++++ Record excerpts

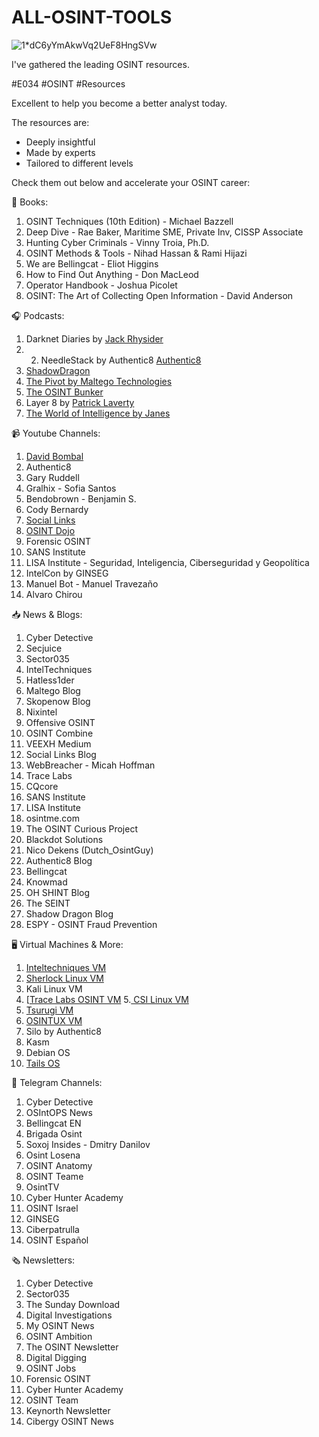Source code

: # ALL-OSINT-TOOLS


![1*dC6yYmAkwVq2UeF8HngSVw](https://github.com/epdjsmit/ALL-OSINT-TOOLS/assets/2562712/7ff45f30-f151-4894-8615-2a8db2e59bf3)







I've gathered the leading OSINT resources.

#E034 #OSINT #Resources

Excellent to help you become a better analyst today.

The resources are:

- Deeply insightful
- Made by experts
- Tailored to different levels

Check them out below and accelerate your OSINT career:

📘 Books:

1. OSINT Techniques (10th Edition) - Michael Bazzell
2. Deep Dive - Rae Baker, Maritime SME, Private Inv, CISSP Associate
3. Hunting Cyber Criminals - Vinny Troia, Ph.D.
4. OSINT Methods & Tools - Nihad Hassan & Rami Hijazi
5. We are Bellingcat - Eliot Higgins
6. How to Find Out Anything - Don MacLeod
7. Operator Handbook - Joshua Picolet
8. OSINT: The Art of Collecting Open Information - David Anderson

🎧 Podcasts: 

1. Darknet Diaries by [Jack Rhysider](https://www.linkedin.com/in/jack-rhysider-02922a167/)
2. 2. NeedleStack by Authentic8 [Authentic8](https://www.linkedin.com/company/authentic8/)
3. [ShadowDragon](https://www.linkedin.com/company/shadowdragon/)
4. [The Pivot by Maltego Technologies](https://www.linkedin.com/company/maltego/)
5. [The OSINT Bunker](https://www.linkedin.com/company/the-osint-bunker/)
6. Layer 8 by [Patrick Laverty](https://www.linkedin.com/in/ACoAAACCOwcBPKr8EWcJSlRMUf6wIaj9S7IMgWY)
7. [The World of Intelligence by Janes](https://www.linkedin.com/company/janes-defence/)

📹 Youtube Channels:

1. [David Bombal](https://www.linkedin.com/in/ACoAAADcTIkBf90CLnZIorAAYmmE42zxxuWPCYY)
2. Authentic8
3. Gary Ruddell
4. Gralhix - Sofia Santos
5. Bendobrown - Benjamin S.
7. Cody Bernardy
8. [Social Links](https://www.linkedin.com/company/social-links/)
9. [OSINT Dojo](https://www.linkedin.com/company/osintdojo/)
10. Forensic OSINT
11. SANS Institute
12. LISA Institute - Seguridad, Inteligencia, Ciberseguridad y Geopolítica
13. IntelCon by GINSEG
14. Manuel Bot - Manuel Travezaño
15. Alvaro Chirou

📥 News & Blogs:

1. Cyber Detective
2. Secjuice
3. Sector035
4. IntelTechniques
5. Hatless1der
6. Maltego Blog
7. Skopenow Blog
8. Nixintel
9. Offensive OSINT
10. OSINT Combine
11. VEEXH Medium
12. Social Links Blog
13. WebBreacher - Micah Hoffman
14. Trace Labs
15. CQcore
16. SANS Institute
17. LISA Institute
18. osintme.com
19. The OSINT Curious Project
20. Blackdot Solutions
21. Nico Dekens (Dutch_OsintGuy)
22. Authentic8 Blog
23. Bellingcat
24. Knowmad
25. OH SHINT Blog
26. The SEINT
27. Shadow Dragon Blog
28. ESPY - OSINT Fraud Prevention

🖥 Virtual Machines & More:

1. [Inteltechniques VM](https://inteltechniques.com/blog/2019/01/25/buscador-2-0-osint-virtual-machine-released/)
2. [Sherlock Linux VM](https://www.sherlock-linux.org/en/download/)
3. Kali Linux VM
4. [[Trace Labs OSINT VM](https://www.tracelabs.org/initiatives/osint-vm)
5.[ CSI Linux VM](https://csilinux.com/csi-linux-downloads/)
6. [Tsurugi VM](https://tsurugi-linux.org)
7. [OSINTUX VM](https://github.com/tracelabs/tlosint-vm)
8. Silo by Authentic8
9. Kasm
10. Debian OS
11. [Tails OS](https://tails.net)

📲 Telegram Channels:

1. Cyber Detective
2. OSIntOPS News
3. Bellingcat EN
4. Brigada Osint
5. Soxoj Insides - Dmitry Danilov
6. Osint Losena
7. OSINT Anatomy
8. OSINT Teame
9. OsintTV
10. Cyber Hunter Academy
11. OSINT Israel
12. GINSEG
13. Ciberpatrulla
14. OSINT Español

🗞 Newsletters:

1. Cyber Detective
2. Sector035
3. The Sunday Download
4. Digital Investigations
5. My OSINT News
6. OSINT Ambition
7. The OSINT Newsletter
8. Digital Digging
9. OSINT Jobs
10. Forensic OSINT 
11. Cyber Hunter Academy
12. OSINT Team
13. Keynorth Newsletter
14. Cibergy OSINT News

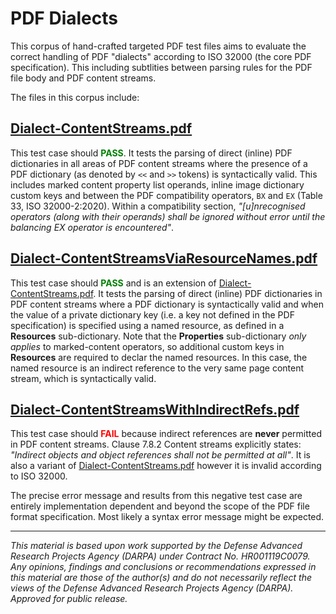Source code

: # PDF Dialects

This corpus of hand-crafted targeted PDF test files aims to evaluate the correct handling of PDF "dialects" according to ISO 32000 (the core PDF specification). This including subtlities between parsing rules for the PDF file body and PDF content streams.

The files in this corpus include:

## [Dialect-ContentStreams.pdf](Dialect-ContentStreams.pdf)

This test case should <span style="color:green">**PASS**</span>. It tests the parsing of direct (inline) PDF dictionaries in all areas of PDF content streams where the presence of a PDF dictionary (as denoted by `<<` and `>>` tokens) is syntactically valid. This includes marked content property list operands, inline image dictionary custom keys and between the PDF compatibility operators, `BX` and `EX` (Table 33, ISO 32000-2:2020). Within a compatibility section, *"[u]nrecognised operators (along with their operands) shall be ignored without error until the balancing EX operator is encountered"*.


## [Dialect-ContentStreamsViaResourceNames.pdf](Dialect-ContentStreamsViaResourceNames.pdf)

This test case should <span style="color:green">**PASS**</span> and is an extension of [Dialect-ContentStreams.pdf](Dialect-ContentStreams.pdf). It tests the parsing of direct (inline) PDF dictionaries in PDF content streams where a PDF dictionary is syntactically valid and when the value of a private dictionary key (i.e. a key not defined in the PDF specification) is specified using a named resource, as defined in a **Resources**  sub-dictionary. Note that the **Properties** sub-dictionary *only applies* to marked-content operators, so additional custom keys in **Resources** are required to declar the named resources. In this case, the named resource is an indirect reference to the very same page content stream, which is syntactically valid.


## [Dialect-ContentStreamsWithIndirectRefs.pdf](Dialect-ContentStreamsWithIndirectRefs.pdf)

This test case should <span style="color:red">**FAIL**</span> because indirect references are **never** permitted in PDF content streams. Clause 7.8.2 Content streams explicitly states: *"Indirect objects and object references shall not be permitted at all"*. It is also a variant of [Dialect-ContentStreams.pdf](Dialect-ContentStreams.pdf) however it is invalid according to ISO 32000.

The precise error message and results from this negative test case are entirely implementation dependent and beyond the scope of the PDF file format specification. Most likely a syntax error message might be expected. 


___
*This material is based upon work supported by the Defense Advanced Research Projects Agency (DARPA) under Contract No. HR001119C0079. Any opinions, findings and conclusions or recommendations expressed in this material are those of the author(s) and do not necessarily reflect the views of the Defense Advanced Research Projects Agency (DARPA). Approved for public release.*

++++++++

Task instructions
Output the full set of records above without changing a word, and drop the images.

Result
Source code

: # ALL-OSINT-TOOLS


![1*dC6yYmAkwVq2UeF8HngSVw](https://github.com/epdjsmit/ALL-OSINT-TOOLS/assets/2562712/7ff45f30-f151-4894-8615-2a8db2e59bf3)







I've gathered the leading OSINT resources.

#E034 #OSINT #Resources

Excellent to help you become a better analyst today.

The resources are:

- Deeply insightful
- Made by experts
- Tailored to different levels

Check them out below and accelerate your OSINT career:

📘 Books:

1. OSINT Techniques (10th Edition) - Michael Bazzell
2. Deep Dive - Rae Baker, Maritime SME, Private Inv, CISSP Associate
3. Hunting Cyber Criminals - Vinny Troia, Ph.D.
4. OSINT Methods & Tools - Nihad Hassan & Rami Hijazi
5. We are Bellingcat - Eliot Higgins
6. How to Find Out Anything - Don MacLeod
7. Operator Handbook - Joshua Picolet
8. OSINT: The Art of Collecting Open Information - David Anderson

🎧 Podcasts: 

1. Darknet Diaries by [Jack Rhysider](https://www.linkedin.com/in/jack-rhysider-02922a167/)
2. 2. NeedleStack by Authentic8 [Authentic8](https://www.linkedin.com/company/authentic8/)
3. [ShadowDragon](https://www.linkedin.com/company/shadowdragon/)
4. [The Pivot by Maltego Technologies](https://www.linkedin.com/company/maltego/)
5. [The OSINT Bunker](https://www.linkedin.com/company/the-osint-bunker/)
6. Layer 8 by [Patrick Laverty](https://www.linkedin.com/in/ACoAAACCOwcBPKr8EWcJSlRMUf6wIaj9S7IMgWY)
7. [The World of Intelligence by Janes](https://www.linkedin.com/company/janes-defence/)

📹 Youtube Channels:

1. [David Bombal](https://www.linkedin.com/in/ACoAAADcTIkBf90CLnZIorAAYmmE42zxxuWPCYY)
2. Authentic8
3. Gary Ruddell
4. Gralhix - Sofia Santos
5. Bendobrown - Benjamin S.
7. Cody Bernardy
8. [Social Links](https://www.linkedin.com/company/social-links/)
9. [OSINT Dojo](https://www.linkedin.com/company/osintdojo/)
10. Forensic OSINT
11. SANS Institute
12. LISA Institute - Seguridad, Inteligencia, Ciberseguridad y Geopolítica
13. IntelCon by GINSEG
14. Manuel Bot - Manuel Travezaño
15. Alvaro Chirou

📥 News & Blogs:

1. Cyber Detective
2. Secjuice
3. Sector035
4. IntelTechniques
5. Hatless1der
6. Maltego Blog
7. Skopenow Blog
8. Nixintel
9. Offensive OSINT
10. OSINT Combine
11. VEEXH Medium
12. Social Links Blog
13. WebBreacher - Micah Hoffman
14. Trace Labs
15. CQcore
16. SANS Institute
17. LISA Institute
18. osintme.com
19. The OSINT Curious Project
20. Blackdot Solutions
21. Nico Dekens (Dutch_OsintGuy)
22. Authentic8 Blog
23. Bellingcat
24. Knowmad
25. OH SHINT Blog
26. The SEINT
27. Shadow Dragon Blog
28. ESPY - OSINT Fraud Prevention

🖥 Virtual Machines & More:

1. [Inteltechniques VM](https://inteltechniques.com/blog/2019/01/25/buscador-2-0-osint-virtual-machine-released/)
2. [Sherlock Linux VM](https://www.sherlock-linux.org/en/download/)
3. Kali Linux VM
4. [[Trace Labs OSINT VM](https://www.tracelabs.org/initiatives/osint-vm)
5.[ CSI Linux VM](https://csilinux.com/csi-linux-downloads/)
6. [Tsurugi VM](https://tsurugi-linux.org)
7. [OSINTUX VM](https://github.com/tracelabs/tlosint-vm)
8. Silo by Authentic8
9. Kasm
10. Debian OS
11. [Tails OS](https://tails.net)

📲 Telegram Channels:

1. Cyber Detective
2. OSIntOPS News
3. Bellingcat EN
4. Brigada Osint
5. Soxoj Insides - Dmitry Danilov
6. Osint Losena
7. OSINT Anatomy
8. OSINT Teame
9. OsintTV
10. Cyber Hunter Academy
11. OSINT Israel
12. GINSEG
13. Ciberpatrulla
14. OSINT Español

🗞 Newsletters:

1. Cyber Detective
2. Sector035
3. The Sunday Download
4. Digital Investigations
5. My OSINT News
6. OSINT Ambition
7. The OSINT Newsletter
8. Digital Digging
9. OSINT Jobs
10. Forensic OSINT 
11. Cyber Hunter Academy
12. OSINT Team
13. Keynorth Newsletter
14. Cibergy OSINT News

Source code

: # PDF Dialects

This corpus of hand-crafted targeted PDF test files aims to evaluate the correct handling of PDF "dialects" according to ISO 32000 (the core PDF specification). This including subtlities between parsing rules for the PDF file body and PDF content streams.

The files in this corpus include:

## [Dialect-ContentStreams.pdf](Dialect-ContentStreams.pdf)

This test case should <span style="color:green">**PASS**</span>. It tests the parsing of direct (inline) PDF dictionaries in all areas of PDF content streams where the presence of a PDF dictionary (as denoted by `<<` and `>>` tokens) is syntactically valid. This includes marked content property list operands, inline image dictionary custom keys and between the PDF compatibility operators, `BX` and `EX` (Table 33, ISO 32000-2:2020). Within a compatibility section, *"[u]nrecognised operators (along with their operands) shall be ignored without error until the balancing EX operator is encountered"*.


## [Dialect-ContentStreamsViaResourceNames.pdf](Dialect-ContentStreamsViaResourceNames.pdf)

This test case should <span style="color:green">**PASS**</span> and is an extension of [Dialect-ContentStreams.pdf](Dialect-ContentStreams.pdf). It tests the parsing of direct (inline) PDF dictionaries in PDF content streams where a PDF dictionary is syntactically valid and when the value of a private dictionary key (i.e. a key not defined in the PDF specification) is specified using a named resource, as defined in a **Resources**  sub-dictionary. Note that the **Properties** sub-dictionary *only applies* to marked-content operators, so additional custom keys in **Resources** are required to declar the named resources. In this case, the named resource is an indirect reference to the very same page content stream, which is syntactically valid.


## [Dialect-ContentStreamsWithIndirectRefs.pdf](Dialect-ContentStreamsWithIndirectRefs.pdf)

This test case should <span style="color:red">**FAIL**</span> because indirect references are **never** permitted in PDF content streams. Clause 7.8.2 Content streams explicitly states: *"Indirect objects and object references shall not be permitted at all"*. It is also a variant of [Dialect-ContentStreams.pdf](Dialect-ContentStreams.pdf) however it is invalid according to ISO 32000.

The precise error message and results from this negative test case are entirely implementation dependent and beyond the scope of the PDF file format specification. Most likely a syntax error message might be expected. 


___
*This material is based upon work supported by the Defense Advanced Research Projects Agency (DARPA) under Contract No. HR001119C0079. Any opinions, findings and conclusions or recommendations expressed in this material are those of the author(s) and do not necessarily reflect the views of the Defense Advanced Research Projects Agency (DARPA). Approved for public release.*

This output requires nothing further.